PROBLEM DESCRIPTION:
Copy out all the lines of the data that hold the word "particulado".

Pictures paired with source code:
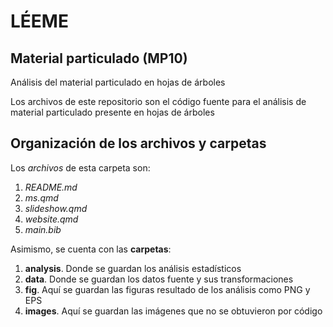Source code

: LÉEME
=====

Material particulado (MP10)
---------------------------

Análisis del material particulado en hojas de árboles

Los archivos de este repositorio son el código fuente para el análisis de material particulado presente en hojas de árboles

Organización de los archivos y carpetas
----------------------------

Los _archivos_ de esta carpeta son:
1. *README.md*
2. *ms.qmd*
3. *slideshow.qmd*
4. *website.qmd*
5. *main.bib*

Asimismo, se cuenta con las **carpetas**:
1. **analysis**. Donde se guardan los análisis estadísticos
2. **data**. Donde se guardan los datos fuente y sus transformaciones
3. **fig**. Aquí se guardan las figuras resultado de los análisis como PNG y EPS
4. **images**. Aquí se guardan las imágenes que no se obtuvieron por código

SOLVED PROBLEM:
Material particulado (MP10)
Análisis del material particulado en hojas de árboles
Los archivos de este repositorio son el código fuente para el análisis de material particulado presente en hojas de árboles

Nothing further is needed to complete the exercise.